2022年11月08日15時15分 / 提供:マイナビニュース


スタンレー電気と京都大学(京大)は11月7日、共振器としてフォトニック結晶を用いた半導体レーザーである「フォトニック結晶レーザー」をGaN系材料で構成した結果、青色かつワット級出力ながら高ビーム品質を実現したレーザーの発振に成功したと発表した。

同成果は、スタンレー電気の江本渓研究員、同・小泉朋朗研究員、京大大学院 工学研究科の野田進教授、同・メーナカ・デ・ゾイサ講師、同・崎賢司特定准教授らの共同研究チームによるもの。詳細は、英科学誌「Nature」系の材料科学全般とその関連分野を含めたオープンアクセスジャーナル「Communications Materials」に掲載された。

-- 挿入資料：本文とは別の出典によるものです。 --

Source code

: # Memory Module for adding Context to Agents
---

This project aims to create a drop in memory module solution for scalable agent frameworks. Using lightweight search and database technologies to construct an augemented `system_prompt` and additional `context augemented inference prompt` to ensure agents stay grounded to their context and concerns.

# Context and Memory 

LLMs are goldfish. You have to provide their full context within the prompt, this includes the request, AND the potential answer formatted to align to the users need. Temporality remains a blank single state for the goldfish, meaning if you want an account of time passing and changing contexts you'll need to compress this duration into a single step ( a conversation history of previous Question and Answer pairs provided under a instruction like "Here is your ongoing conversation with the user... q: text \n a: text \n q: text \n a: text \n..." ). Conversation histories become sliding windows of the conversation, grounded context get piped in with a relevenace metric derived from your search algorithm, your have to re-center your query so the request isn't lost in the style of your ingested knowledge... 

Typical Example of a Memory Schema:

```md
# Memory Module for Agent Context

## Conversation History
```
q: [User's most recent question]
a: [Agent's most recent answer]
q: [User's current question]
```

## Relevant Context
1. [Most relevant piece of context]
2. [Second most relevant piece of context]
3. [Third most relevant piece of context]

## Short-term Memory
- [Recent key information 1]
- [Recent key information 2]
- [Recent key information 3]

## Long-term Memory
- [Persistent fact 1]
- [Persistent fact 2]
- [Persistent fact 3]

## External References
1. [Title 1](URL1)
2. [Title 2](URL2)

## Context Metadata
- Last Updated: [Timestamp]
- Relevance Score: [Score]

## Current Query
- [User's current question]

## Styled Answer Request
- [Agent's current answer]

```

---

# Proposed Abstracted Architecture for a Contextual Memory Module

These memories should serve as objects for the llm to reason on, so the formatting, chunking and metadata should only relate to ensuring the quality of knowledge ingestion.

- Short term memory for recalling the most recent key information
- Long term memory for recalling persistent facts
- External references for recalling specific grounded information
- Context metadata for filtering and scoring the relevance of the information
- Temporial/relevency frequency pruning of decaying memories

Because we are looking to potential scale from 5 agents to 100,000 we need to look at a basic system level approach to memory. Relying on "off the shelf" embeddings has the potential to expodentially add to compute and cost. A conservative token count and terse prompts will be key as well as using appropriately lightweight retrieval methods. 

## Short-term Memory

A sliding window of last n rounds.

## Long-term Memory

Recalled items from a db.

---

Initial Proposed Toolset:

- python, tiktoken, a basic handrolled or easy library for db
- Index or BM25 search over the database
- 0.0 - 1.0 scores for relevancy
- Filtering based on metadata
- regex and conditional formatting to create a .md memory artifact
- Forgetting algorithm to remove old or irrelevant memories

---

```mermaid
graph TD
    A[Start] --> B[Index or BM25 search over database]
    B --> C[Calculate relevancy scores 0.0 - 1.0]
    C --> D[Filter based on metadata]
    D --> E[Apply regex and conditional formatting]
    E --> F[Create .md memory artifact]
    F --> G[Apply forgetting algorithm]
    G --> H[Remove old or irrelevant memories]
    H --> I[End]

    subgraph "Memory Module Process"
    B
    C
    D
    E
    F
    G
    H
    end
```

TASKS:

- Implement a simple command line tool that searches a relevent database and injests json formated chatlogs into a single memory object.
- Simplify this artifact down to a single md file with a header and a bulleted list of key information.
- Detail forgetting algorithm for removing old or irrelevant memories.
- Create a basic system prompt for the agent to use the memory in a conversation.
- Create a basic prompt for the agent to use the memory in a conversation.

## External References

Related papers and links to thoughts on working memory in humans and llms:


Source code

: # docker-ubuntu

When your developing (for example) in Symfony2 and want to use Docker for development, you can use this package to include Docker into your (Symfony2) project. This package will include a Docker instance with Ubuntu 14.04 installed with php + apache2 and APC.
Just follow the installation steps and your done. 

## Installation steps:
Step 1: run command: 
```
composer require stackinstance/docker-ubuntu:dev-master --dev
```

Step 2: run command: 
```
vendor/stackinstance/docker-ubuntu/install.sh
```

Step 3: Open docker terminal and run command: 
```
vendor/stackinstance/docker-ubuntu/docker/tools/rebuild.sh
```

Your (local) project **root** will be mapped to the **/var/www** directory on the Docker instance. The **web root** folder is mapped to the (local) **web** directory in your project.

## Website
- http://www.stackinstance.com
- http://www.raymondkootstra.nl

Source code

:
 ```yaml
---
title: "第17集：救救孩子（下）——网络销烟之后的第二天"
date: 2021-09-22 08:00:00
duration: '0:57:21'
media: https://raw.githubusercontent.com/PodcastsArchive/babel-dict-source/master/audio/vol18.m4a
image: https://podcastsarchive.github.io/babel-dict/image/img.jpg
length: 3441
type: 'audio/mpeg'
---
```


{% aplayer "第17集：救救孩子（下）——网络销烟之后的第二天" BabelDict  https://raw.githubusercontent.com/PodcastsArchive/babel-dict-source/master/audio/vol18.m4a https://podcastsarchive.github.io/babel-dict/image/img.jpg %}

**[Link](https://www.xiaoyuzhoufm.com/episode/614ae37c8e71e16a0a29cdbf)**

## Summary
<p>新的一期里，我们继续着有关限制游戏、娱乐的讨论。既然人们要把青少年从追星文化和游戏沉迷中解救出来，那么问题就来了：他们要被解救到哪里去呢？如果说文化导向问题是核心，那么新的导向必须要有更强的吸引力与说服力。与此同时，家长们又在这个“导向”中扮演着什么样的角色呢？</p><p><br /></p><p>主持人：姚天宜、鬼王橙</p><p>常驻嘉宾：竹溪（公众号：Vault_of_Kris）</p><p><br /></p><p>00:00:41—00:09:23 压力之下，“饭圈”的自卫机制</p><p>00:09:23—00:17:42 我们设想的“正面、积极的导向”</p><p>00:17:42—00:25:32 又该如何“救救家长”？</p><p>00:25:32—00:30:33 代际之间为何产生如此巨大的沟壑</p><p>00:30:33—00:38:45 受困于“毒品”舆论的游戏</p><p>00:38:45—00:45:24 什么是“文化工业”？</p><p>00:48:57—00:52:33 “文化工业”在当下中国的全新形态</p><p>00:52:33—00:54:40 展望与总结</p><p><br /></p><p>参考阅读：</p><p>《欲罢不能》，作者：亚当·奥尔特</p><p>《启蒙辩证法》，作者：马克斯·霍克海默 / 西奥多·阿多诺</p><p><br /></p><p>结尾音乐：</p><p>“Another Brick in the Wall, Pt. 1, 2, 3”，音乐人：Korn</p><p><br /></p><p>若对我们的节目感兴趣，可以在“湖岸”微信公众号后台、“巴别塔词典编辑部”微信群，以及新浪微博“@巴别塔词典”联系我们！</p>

GaN系材料を用いた半導体レーザーは、広く普及しているが、従来の端面発光型レーザーは、高出力化目的で光出射面積を拡大すると、ビーム品質が劣化するという問題を抱えていた。また、ビーム形状は楕円のため、レンズなどの複雑な光学系を用いる必要があり、応用の幅を制限していたという。

フォトニック結晶レーザーはそうした課題を解決できることから、研究チームも開発に力を入れており、これまでにGaAs系材料を用いて、赤外線で動作する10W~数10W級の高出力・高ビーム品質動作を実証済みのほか、青色で動作するGaN系フォトニック結晶レーザーも、基礎的な動作実証に成功したことを報告していたという。しかし、GaN系フォトニック結晶レーザーはしきい値電流密度が高く、また出力もミリW以下にとどまっており、十分な特性が得られていなかったとのことで、今回の研究では、同レーザーのワット級高出力・高ビーム品質化の実現を目指すことにしたという。


今回の研究におけるポイントは3点だとしている。

1つ目は、「適切なデバイス層構造の設計による光の漏れ(面内損失)の低減」で、過去のデバイスのしきい値電流密度が高い原因に関する課題抽出として、過去のデバイス層構造に対する独自解析が実施された結果、デバイス面内方向の光の漏れ(面内損失)が大きな値であったことが判明。これを受けて、適切な層構造や共振器サイズを選択することで、面内損失を十分に低減する構造が見出されたという。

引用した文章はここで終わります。